*** RECORDS Section Begins ***
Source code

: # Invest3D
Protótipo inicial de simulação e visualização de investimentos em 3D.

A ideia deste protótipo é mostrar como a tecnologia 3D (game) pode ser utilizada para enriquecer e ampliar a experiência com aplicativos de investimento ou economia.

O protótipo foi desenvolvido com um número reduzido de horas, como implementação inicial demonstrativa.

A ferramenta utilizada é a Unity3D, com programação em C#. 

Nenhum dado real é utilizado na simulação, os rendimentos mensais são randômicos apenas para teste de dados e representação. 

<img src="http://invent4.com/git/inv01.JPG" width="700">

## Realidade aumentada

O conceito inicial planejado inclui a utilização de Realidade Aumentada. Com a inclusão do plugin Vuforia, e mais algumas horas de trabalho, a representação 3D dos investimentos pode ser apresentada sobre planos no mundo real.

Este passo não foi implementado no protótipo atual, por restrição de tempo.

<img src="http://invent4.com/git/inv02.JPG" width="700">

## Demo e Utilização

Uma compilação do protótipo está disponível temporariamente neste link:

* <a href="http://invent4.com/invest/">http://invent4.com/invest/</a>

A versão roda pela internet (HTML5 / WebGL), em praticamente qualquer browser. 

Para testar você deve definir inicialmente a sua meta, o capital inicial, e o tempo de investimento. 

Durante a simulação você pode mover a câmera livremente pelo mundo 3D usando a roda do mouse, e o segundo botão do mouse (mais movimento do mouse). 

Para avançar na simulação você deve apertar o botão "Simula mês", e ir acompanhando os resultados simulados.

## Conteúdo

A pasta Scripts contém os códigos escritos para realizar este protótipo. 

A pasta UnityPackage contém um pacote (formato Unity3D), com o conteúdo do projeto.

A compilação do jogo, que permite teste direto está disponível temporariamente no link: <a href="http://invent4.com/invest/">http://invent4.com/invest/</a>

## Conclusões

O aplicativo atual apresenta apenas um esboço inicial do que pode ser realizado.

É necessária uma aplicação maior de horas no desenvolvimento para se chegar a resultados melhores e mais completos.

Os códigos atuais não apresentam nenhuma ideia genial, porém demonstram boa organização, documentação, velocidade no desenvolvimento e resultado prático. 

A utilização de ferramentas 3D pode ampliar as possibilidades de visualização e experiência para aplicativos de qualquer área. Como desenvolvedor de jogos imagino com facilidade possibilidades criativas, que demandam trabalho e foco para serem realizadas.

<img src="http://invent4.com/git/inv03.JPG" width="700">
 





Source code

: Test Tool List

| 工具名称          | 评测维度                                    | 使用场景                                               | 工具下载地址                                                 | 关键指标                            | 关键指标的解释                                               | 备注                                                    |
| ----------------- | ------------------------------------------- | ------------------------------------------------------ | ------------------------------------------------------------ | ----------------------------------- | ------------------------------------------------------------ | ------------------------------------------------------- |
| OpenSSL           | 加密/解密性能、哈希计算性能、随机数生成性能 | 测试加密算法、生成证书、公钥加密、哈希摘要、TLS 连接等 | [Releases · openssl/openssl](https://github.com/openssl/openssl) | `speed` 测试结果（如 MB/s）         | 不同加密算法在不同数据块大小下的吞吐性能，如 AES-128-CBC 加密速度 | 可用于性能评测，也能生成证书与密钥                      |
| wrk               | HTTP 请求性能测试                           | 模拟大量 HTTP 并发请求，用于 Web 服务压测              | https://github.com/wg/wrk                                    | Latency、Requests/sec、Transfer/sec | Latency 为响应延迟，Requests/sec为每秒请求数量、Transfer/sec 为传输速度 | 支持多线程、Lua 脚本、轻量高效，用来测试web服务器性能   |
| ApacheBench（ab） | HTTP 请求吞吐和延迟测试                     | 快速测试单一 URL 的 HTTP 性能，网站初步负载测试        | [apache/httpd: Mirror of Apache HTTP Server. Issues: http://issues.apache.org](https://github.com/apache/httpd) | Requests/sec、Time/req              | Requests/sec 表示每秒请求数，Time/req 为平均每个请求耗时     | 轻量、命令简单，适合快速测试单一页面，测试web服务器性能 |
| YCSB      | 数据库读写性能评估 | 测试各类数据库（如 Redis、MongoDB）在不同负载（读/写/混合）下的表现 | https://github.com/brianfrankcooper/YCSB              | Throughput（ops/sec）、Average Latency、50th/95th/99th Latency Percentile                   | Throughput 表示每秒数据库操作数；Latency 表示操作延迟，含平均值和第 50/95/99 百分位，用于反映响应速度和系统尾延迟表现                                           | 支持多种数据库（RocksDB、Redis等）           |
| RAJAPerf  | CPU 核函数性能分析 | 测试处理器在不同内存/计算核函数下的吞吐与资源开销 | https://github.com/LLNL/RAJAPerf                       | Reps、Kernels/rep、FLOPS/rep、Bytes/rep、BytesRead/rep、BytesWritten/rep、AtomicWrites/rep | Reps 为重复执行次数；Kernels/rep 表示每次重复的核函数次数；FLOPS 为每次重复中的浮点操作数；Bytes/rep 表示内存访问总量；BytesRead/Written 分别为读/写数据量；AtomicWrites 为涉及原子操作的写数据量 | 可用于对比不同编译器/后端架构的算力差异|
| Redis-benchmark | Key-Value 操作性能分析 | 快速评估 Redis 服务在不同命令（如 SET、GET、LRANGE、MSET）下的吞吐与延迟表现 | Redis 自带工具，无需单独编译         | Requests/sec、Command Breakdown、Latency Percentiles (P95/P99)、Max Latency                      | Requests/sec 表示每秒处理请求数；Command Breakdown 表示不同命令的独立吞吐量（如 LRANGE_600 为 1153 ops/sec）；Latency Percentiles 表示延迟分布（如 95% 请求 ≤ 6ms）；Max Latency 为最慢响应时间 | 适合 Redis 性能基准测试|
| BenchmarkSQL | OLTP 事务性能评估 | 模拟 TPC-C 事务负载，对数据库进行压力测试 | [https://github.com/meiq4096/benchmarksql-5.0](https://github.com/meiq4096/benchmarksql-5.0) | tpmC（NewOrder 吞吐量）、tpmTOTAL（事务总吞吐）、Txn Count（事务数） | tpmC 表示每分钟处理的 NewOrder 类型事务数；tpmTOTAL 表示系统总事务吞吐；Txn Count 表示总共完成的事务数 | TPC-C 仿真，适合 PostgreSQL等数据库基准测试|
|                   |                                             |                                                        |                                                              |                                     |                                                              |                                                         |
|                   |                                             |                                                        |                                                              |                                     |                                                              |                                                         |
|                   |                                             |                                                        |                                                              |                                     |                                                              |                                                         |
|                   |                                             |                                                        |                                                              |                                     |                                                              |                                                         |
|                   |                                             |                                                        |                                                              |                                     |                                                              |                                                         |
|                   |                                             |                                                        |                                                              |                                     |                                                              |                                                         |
*** RECORDS Section Ends ***
TRY IT
Return all lines from the data that include the string "ideia".

RESPONSE TO THIS EXERCISE
A ideia deste protótipo é mostrar como a tecnologia 3D (game) pode ser utilizada para enriquecer e ampliar a experiência com aplicativos de investimento ou economia.
Os códigos atuais não apresentam nenhuma ideia genial, porém demonstram boa organização, documentação, velocidade no desenvolvimento e resultado prático. 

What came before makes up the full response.